# Postprocessing Directory Setup 

This notebook populates the working directory with the correct subdirectories and **should be run once at the beginning of the project**. This expedites creating direcotries with similar structure, organizes the notebooks and data in a sensible way, and adds a layer of consistency. Once the directories have been created and the input data has been standardized, the analyst may simply copy and modify the template notebooks and place them in the correct directory to proceed with the analysis while remaining organized.

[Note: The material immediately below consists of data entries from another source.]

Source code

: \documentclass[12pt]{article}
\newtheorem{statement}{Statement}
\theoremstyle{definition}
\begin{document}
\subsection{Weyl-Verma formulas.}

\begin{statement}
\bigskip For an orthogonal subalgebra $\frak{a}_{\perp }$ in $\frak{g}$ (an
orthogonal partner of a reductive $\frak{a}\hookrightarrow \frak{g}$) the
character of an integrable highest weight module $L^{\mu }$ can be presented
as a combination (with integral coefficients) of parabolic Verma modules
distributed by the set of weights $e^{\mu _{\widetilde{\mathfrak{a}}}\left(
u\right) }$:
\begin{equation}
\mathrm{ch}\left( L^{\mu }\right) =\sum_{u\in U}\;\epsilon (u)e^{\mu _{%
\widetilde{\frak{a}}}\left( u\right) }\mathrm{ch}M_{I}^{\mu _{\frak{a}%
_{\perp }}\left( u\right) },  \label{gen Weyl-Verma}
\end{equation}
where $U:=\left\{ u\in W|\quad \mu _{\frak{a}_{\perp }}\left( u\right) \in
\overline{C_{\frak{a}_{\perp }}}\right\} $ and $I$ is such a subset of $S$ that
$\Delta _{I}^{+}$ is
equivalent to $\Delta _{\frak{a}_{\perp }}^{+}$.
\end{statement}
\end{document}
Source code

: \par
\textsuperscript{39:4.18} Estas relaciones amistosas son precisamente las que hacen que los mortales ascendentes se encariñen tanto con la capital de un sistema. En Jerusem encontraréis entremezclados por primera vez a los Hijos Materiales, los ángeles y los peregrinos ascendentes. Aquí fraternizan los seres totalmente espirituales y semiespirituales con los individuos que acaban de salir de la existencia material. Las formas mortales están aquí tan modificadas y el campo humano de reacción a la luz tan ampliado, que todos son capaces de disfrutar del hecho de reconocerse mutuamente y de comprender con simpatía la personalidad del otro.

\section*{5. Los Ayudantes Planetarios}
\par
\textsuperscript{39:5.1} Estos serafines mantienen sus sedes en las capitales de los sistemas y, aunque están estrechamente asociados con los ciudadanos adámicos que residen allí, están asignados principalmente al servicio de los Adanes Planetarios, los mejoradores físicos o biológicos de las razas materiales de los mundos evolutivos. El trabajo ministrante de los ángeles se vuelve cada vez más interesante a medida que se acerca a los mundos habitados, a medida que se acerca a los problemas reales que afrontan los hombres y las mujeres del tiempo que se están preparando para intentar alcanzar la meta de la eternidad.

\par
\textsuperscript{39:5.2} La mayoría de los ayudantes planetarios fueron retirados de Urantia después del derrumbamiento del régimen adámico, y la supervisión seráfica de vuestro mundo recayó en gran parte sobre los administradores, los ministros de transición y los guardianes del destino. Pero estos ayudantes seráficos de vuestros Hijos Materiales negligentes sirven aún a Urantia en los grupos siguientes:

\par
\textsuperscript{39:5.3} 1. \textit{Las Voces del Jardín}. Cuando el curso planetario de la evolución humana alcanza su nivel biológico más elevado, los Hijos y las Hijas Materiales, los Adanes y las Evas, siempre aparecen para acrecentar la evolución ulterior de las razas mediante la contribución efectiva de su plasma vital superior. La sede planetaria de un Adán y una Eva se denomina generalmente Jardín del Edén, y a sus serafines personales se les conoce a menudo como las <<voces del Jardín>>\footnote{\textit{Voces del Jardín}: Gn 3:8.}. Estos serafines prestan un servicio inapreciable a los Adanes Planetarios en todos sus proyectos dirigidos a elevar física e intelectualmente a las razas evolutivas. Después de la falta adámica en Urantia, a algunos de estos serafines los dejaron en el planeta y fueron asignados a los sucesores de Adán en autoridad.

In particular, this notebook creates
1. One directory for every year of unvented data, notebooks, and logs --> /unvented_YYYY
2. One dirctory for unvented data, notebooks, and logs --> /vented
3. One directory for previously compiled or published data --> /compiled_data
4. One directory for rating curve notebooks --> /ratingcurve
5. One directory for notebooks and data used to create the stitched discharge time series --> /stitch_discharge

Author of Template and Underlying Code: Joe Ammatelli | (jamma@uw.edu) | July 2022

## Import Relevant Libraries
**Analyst TODO**: Nothing

In [7]:
import numpy as np
import os
import sys

sys.path.insert(0, os.path.abspath(os.path.join('..', 'src')))

import config

sys.path.remove(os.path.abspath(os.path.join('..', 'src')))

## Specify Data Years
**Analyst TODO**: 
* assign an integer (format 'YYYY') representing the first year of data collection to `start_year`
* assign an integer (format 'YYYY') representing the last year of data collection to `end_year`

Note: if just processing one year, assign `None` or `start_year` to `end_year`

In [None]:
# TODO: specify start and end year of postprocesing
# example
# start_year = 2019
# end_year = 2021

start_year = 1234
end_year = 1234

In [None]:
# creates list of all years of data
years = None
if (end_year is None):
    years = [str(start_year)]
else:
    years = np.arange(start_year, end_year + 1)
    years = [str(year) for year in years]
years

## Create directory for each year of unvented data, notebooks, and logs

**Analyst TODO**: Nothing

In [None]:
for year in years:    
    loc_year_dir_path = os.path.join('..', f'unvented_{year}')
    if not os.path.exists(loc_year_dir_path):
        os.mkdir(loc_year_dir_path)
        os.mkdir(os.path.join(loc_year_dir_path, 'data'))
        os.mkdir(os.path.join(loc_year_dir_path, 'notebooks'))
        os.mkdir(os.path.join(loc_year_dir_path, 'logs'))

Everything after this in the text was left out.